To elucidate the mechanism underlying micro-arc oxidation (MAO) coatings in bone regeneration, biomimetic coatings with different surface roughness were fabricated on titanium alloy substrates via MAO, and their effects on osteogenic differentiation and mechanotransductive signaling were investigated. The prepared hydroxyapatite (HA)-containing MAO coating exhibited a porous micro-nano structure, with porosity and micro-roughness ranging from 28.1% to 38.6% and 9.3 to 15.8 µm, respectively. Cell experiments demonstrated that the coating with a porosity of 35.6% and a roughness of 15.8 µm significantly promoted cell adhesion, proliferation, and osteogenic differentiation (with a 76.0% increase in alkaline phosphatase activity relative to the NC group), while upregulating the expression of downstream target genes YAP1, Runx2 and OCN. Micro-CT results revealed that the 500 V coating group exhibited a 30.9% increase in bone volume fraction and an 81.3% elevation in trabecular thickness relative to the NC group, with the bone-implant contact ratio showing a corresponding 44.6% enhancement.
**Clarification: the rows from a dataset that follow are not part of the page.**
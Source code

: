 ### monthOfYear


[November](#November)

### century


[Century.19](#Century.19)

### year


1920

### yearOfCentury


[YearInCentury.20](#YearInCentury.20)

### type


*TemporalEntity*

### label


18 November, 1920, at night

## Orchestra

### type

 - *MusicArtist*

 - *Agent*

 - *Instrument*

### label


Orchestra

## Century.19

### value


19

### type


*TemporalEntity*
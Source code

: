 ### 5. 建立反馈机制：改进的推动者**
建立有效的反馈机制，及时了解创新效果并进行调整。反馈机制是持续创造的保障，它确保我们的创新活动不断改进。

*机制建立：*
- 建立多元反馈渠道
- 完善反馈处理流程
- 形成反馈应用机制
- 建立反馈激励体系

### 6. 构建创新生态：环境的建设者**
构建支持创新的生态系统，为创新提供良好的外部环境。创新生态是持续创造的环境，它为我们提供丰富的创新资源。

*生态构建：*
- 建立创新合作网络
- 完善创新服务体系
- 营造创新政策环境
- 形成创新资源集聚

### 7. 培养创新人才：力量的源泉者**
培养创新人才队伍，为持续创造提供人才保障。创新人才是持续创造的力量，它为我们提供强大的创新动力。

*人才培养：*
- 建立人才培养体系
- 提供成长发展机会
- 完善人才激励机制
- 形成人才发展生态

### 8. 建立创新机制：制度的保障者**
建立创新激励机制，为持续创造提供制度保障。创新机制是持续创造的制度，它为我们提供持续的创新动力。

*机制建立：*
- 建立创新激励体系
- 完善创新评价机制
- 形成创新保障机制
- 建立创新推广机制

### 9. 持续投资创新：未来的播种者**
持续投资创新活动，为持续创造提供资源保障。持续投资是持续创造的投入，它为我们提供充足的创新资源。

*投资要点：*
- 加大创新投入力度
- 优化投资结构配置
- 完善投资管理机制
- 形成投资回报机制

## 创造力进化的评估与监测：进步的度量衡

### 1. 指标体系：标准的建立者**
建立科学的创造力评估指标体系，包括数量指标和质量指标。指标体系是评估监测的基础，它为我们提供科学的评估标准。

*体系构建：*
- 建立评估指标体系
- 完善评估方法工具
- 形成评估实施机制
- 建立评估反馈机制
Histological analysis further confirmed that the elevated porosity and surface roughness facilitated the tight encapsulation of the porous coating structure by newly formed bone tissue. Bond strength testing revealed that the 500 V coating group achieved an interfacial bond strength of 33.2 N after 42 days in vivo, representing a 55.87% increase compared with the NC group. This study elucidated the influence of surface roughness on osseointegration, providing a theoretical basis for optimising the surface microstructure of implant materials.